### DATA IN THIS EXERCISE
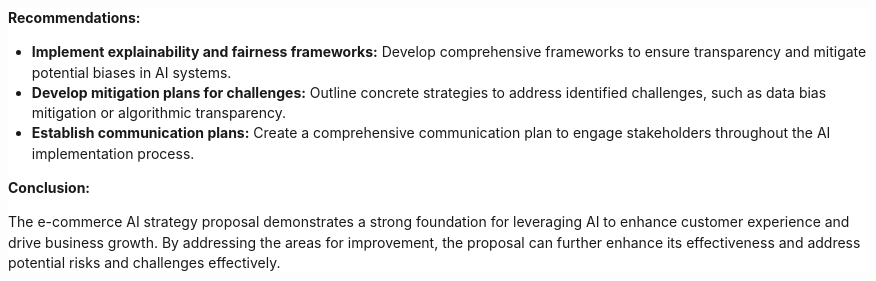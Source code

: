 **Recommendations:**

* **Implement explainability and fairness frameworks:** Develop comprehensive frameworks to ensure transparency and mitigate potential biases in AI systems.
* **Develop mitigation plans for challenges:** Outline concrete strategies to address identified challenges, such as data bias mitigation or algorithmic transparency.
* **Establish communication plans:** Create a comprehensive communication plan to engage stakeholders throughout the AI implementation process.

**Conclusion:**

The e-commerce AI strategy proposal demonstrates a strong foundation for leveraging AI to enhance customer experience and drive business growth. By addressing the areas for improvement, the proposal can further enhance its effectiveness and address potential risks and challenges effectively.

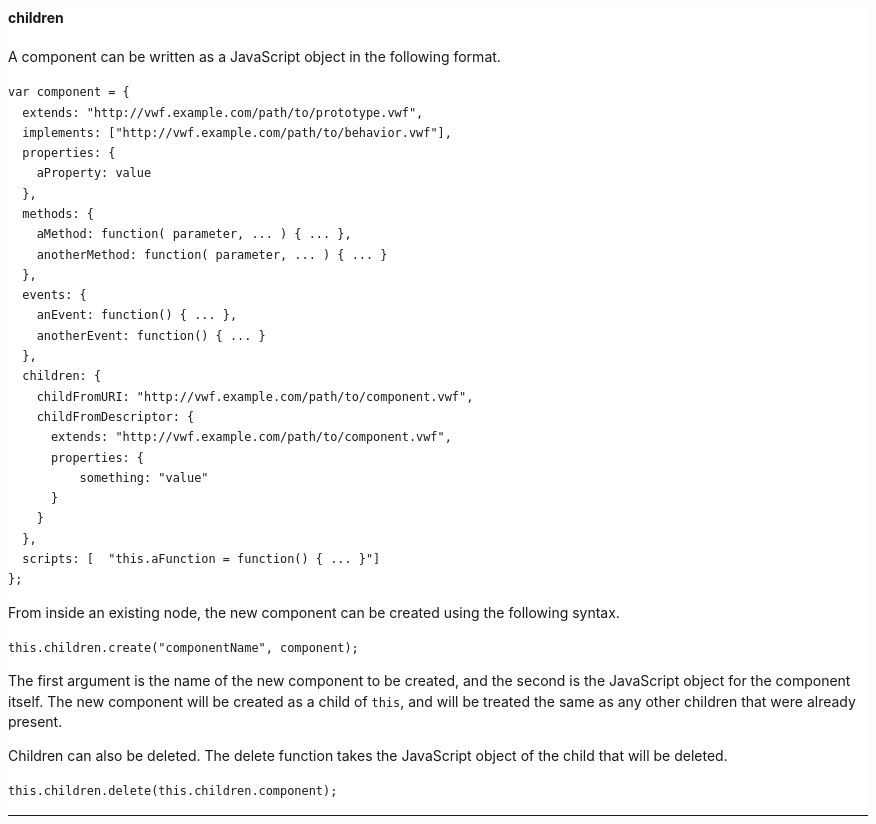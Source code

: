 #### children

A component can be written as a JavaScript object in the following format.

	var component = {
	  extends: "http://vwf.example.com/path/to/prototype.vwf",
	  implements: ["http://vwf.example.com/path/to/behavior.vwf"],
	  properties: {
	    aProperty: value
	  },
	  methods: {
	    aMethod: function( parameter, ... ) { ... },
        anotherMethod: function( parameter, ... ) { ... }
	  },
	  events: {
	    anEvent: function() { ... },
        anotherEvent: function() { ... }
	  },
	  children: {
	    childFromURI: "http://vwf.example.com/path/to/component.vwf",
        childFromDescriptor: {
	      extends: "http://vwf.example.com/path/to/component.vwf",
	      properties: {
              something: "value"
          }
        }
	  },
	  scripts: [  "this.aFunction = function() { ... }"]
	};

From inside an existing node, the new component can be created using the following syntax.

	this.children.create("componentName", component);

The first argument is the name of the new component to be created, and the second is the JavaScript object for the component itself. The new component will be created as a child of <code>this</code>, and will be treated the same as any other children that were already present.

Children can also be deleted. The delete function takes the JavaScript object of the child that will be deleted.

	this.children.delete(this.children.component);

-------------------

### YOUR TASK
Copy, without any change, the lines from the one that contains "From inside an" to the final line of the entries above.

### EXERCISE RESULT
From inside an existing node, the new component can be created using the following syntax.

	this.children.create("componentName", component);

The first argument is the name of the new component to be created, and the second is the JavaScript object for the component itself. The new component will be created as a child of <code>this</code>, and will be treated the same as any other children that were already present.

Children can also be deleted. The delete function takes the JavaScript object of the child that will be deleted.

	this.children.delete(this.children.component);

-------------------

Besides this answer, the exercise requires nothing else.